I have an 8 gauge, but at one time I had a 0 gauge. I love them! 

They can be really artsy/classy if you know how to pull them off. I love, love, love hanging ornate gauges because theyre so beautiful! But, I also have a thing for wooden plugs.

http://www.bodyartforms.com/images/bonequiver.jpg

^ Those are currently what I have in. They kinda just look like really thick hoop earrings. Also, Bodyartforms.com is great for cheap, high quality fun!

The only thing that bothers me is when people wear the hollow ones and dont clean the ears. Sorry, but I dont wanna see your ear goo! 

Also, now tha I think on it, I wouldnt go bigger than a zero because of job issues (most people dont really notice Zeros if you have long hair) and the simple fact that it takes FOREVER for them to unstretch.

But I love gauged ears! and im currently trying to get back down to a zero


----------



## Beauty Mark (Apr 15, 2007)

I don't stretch but my friends who do actually went their piercers. It seems better that way, just because they would know of all people


----------



## eighmii (Apr 15, 2007)

I used to be up to 7/16th 

But I had to let them close up for work. (I work at The Cheesecake Factory. Very strict.)
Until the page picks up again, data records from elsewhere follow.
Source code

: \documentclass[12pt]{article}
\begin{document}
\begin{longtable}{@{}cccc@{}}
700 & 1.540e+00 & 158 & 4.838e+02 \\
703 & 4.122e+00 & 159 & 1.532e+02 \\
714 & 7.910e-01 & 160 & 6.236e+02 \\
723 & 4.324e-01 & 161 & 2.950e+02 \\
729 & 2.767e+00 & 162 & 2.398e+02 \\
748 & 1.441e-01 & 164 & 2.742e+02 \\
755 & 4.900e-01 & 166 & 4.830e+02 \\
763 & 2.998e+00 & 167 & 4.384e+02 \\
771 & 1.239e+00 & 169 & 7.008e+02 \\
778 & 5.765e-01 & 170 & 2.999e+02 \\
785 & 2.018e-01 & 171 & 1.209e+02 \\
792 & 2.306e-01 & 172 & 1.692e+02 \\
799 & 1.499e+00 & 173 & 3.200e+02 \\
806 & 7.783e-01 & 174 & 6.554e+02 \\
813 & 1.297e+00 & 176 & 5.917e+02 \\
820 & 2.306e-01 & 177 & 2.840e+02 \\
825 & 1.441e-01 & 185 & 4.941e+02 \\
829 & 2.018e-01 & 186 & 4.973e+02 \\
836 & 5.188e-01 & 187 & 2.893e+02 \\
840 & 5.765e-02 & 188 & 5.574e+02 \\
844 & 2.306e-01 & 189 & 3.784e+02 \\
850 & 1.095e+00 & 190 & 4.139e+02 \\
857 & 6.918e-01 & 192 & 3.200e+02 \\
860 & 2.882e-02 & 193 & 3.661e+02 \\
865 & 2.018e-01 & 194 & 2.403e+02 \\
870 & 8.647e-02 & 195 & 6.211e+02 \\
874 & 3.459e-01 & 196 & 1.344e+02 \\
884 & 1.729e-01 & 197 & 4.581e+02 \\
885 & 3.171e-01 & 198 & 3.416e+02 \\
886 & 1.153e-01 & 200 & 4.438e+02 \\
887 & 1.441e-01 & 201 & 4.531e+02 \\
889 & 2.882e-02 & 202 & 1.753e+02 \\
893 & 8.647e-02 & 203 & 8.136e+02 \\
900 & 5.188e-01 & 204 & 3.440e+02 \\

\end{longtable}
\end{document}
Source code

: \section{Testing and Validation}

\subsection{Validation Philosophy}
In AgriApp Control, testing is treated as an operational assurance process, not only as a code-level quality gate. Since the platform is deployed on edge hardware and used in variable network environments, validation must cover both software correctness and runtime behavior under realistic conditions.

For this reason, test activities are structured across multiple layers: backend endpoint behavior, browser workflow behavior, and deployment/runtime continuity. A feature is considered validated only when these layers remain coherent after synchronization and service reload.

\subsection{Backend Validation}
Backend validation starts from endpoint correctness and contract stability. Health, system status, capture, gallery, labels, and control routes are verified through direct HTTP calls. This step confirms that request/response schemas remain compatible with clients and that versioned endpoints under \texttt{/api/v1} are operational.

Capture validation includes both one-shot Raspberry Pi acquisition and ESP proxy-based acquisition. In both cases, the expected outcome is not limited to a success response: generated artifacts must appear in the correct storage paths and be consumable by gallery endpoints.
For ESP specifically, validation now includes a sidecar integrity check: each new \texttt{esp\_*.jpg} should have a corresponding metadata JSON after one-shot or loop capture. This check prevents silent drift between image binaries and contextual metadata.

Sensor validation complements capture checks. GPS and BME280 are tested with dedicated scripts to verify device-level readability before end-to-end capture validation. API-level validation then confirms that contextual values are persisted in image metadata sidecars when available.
They got all the way down to about a 12g, and I didnt even get the cat-butt effect. I havent worn anything in them at all since I took them out though.. Regular earrings still dont really work.


----------



## glittergoddess27 (Apr 18, 2007)

"Cat-butt" effect,.. LOL. I dont think I have ever heard it put like that before! IMO- I think having your piercer stretch them is probably a good idea,.. my sister has tons of various gage piercings and hers all look very nice. All mine are just the standards,.. I just have a ton of them.


----------



## Korms (Apr 18, 2007)

Mine used to be stretched to 12mm (I'm from the UK, so it's mm here rather than gauge).  I self-stretched and they were fine, I had to take them out though because of my job.  My ears are now back to exactly the size they were before stretching!


----------



## MissHeidi (Apr 19, 2007)

I've had all the way up to 0g.  Then I took them out for about 3 months, but I can stick plugs back in if I start at 8 and every other day work up... 2g still goes in nicely.  The very nice part of it is that you look at my lobes and you'd never guess I had slightly larger than 0g, and yet I can still wear decently big plugs.  I don't know if everyone's lobes do this...


----------



## lilacsandlolita (Apr 19, 2007)

My boyfriend has a double zero and they look really good. However my personal opinion is that girls shouldn't go larger than a two because then their ears will never shrink back and it just looks weird to me. Mine were a 4 for quite some time and they looked nice. If you get tunnels you can wear hoop earrings through them. Ive seen a lot of girls do that.
	

	
	
		
		

		
		
	


	




 Hot Topic has some really cute ones for girls like:

http://www.hottopic.com/hottopic/sto...177024  759874

I had those but they were magenta-ish


----------



## cyens (Apr 19, 2007)

I have them streched for about 8 years now, so they wont in anyways de-stretch. I used to take them out and they would shrink, but now they wont and im stuck with them. I'm a jeweler, I make jewelry in precious metal, thats my trade. I dont like buying body jewelry because I think its over priced, and Since I have all the equipments, I made myself 18kt gold stretchers, looks a lil' more apropriate when you sell real jewelry eh... No one ever noticed my earing are stretched the way it looks, people thinks I have " normal " earings. If I show them what it is, they freak out hahaha, but I'm a lil' too old to try to freak out everyone that steps in my store.


----------



## kimmy (Apr 22, 2007)

Quote:

   Originally Posted by *lilacsandlolita* 

 
_My boyfriend has a double zero and they look really good. However my personal opinion is that girls shouldn't go larger than a two because then their ears will never shrink back and it just looks weird to me. Mine were a 4 for quite some time and they looked nice. If you get tunnels you can wear hoop earrings through them. Ive seen a lot of girls do that.
	

	
	
		
		

		
		
	


	




 Hot Topic has some really cute ones for girls like:

http://www.hottopic.com/hottopic/sto...177024  759874

I had those but they were magenta-ish_

 
those are hella cute! my hot topic never has those ones though. 
	

	
	
		
		

		
		
	


	




 i'm at a 00g right now...idk how much bigger (if any) i'm going to go, but i noticed that alot of the girly jewelry doesn't go much bigger than 2g.


----------



## Naked Lunch (Apr 22, 2007)

I had mine to 1/2 inch and took them out about 2 years ago. They will not close and I can fit about a 4g in them now. My friends who are tattoo artists would do them for me and give me free plugs, or plugs that didn't fit them anymore.


----------



## Sonya Adams (Apr 23, 2007)

I'm at a 23mm (15/16 inch) in my lower holes and 00g in my uppers (and 6g in my cartilage - NOT fun).  Took me around 3 years to get here.  I purchase jewelry from BMEShop, Anatometal, SteelSkin, ColdSteel, Tribalectic... um.. lots of places.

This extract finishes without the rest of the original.